(Dataset entries)

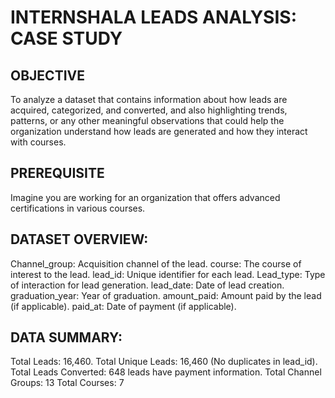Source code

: # INTERNSHALA LEADS ANALYSIS: CASE STUDY


## OBJECTIVE

To analyze a dataset that contains information about how leads are acquired, categorized, and converted, and also
highlighting trends, patterns, or any other meaningful observations that could help the organization understand
how leads are generated and how they interact with courses.

## PREREQUISITE

Imagine you are working for an organization that offers advanced certifications in various courses.

## DATASET OVERVIEW:
  Channel_group: Acquisition channel of the lead.
  course: The course of interest to the lead.
  lead_id: Unique identifier for each lead.
  Lead_type: Type of interaction for lead generation.
  lead_date: Date of lead creation.
  graduation_year: Year of graduation.
  amount_paid: Amount paid by the lead (if applicable).
  paid_at: Date of payment (if applicable).

## DATA SUMMARY:
  Total Leads: 16,460.
  Total Unique Leads: 16,460 (No duplicates in lead_id).
  Total Leads Converted: 648 leads have payment information.
  Total Channel Groups: 13
  Total Courses: 7
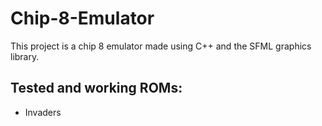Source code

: # Chip-8-Emulator

This project is a chip 8 emulator made using C++ and the SFML graphics library.


## Tested and working ROMs:

* Invaders
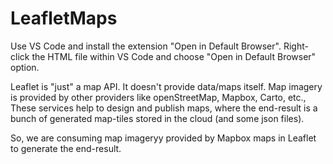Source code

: # LeafletMaps

Use VS Code and install the extension "Open in Default Browser". Right-click the HTML file within VS Code and choose "Open in Default Browser" option.

Leaflet is "just" a map API. It doesn't provide data/maps itself. Map imagery is provided by other providers like openStreetMap, Mapbox, Carto, etc., These services help to design and publish maps, where the end-result is a bunch of generated map-tiles stored in the cloud (and some json files).

So, we are consuming map imageryy provided by Mapbox maps in Leaflet to generate the end-result.
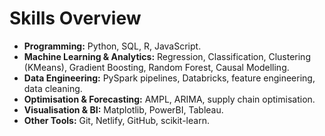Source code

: # Skills Overview

- **Programming:** Python, SQL, R, JavaScript.  
- **Machine Learning & Analytics:** Regression, Classification, Clustering (KMeans), Gradient Boosting, Random Forest, Causal Modelling.  
- **Data Engineering:** PySpark pipelines, Databricks, feature engineering, data cleaning.  
- **Optimisation & Forecasting:** AMPL, ARIMA, supply chain optimisation.  
- **Visualisation & BI:** Matplotlib, PowerBI, Tableau.  
- **Other Tools:** Git, Netlify, GitHub, scikit-learn.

Activity ->
Using the records above, please retype only the run of lines from the line holding "- **Machine Learning" through the last line, both ends included.

Exercise answer ->
- **Machine Learning & Analytics:** Regression, Classification, Clustering (KMeans), Gradient Boosting, Random Forest, Causal Modelling.  
- **Data Engineering:** PySpark pipelines, Databricks, feature engineering, data cleaning.  
- **Optimisation & Forecasting:** AMPL, ARIMA, supply chain optimisation.  
- **Visualisation & BI:** Matplotlib, PowerBI, Tableau.  
- **Other Tools:** Git, Netlify, GitHub, scikit-learn.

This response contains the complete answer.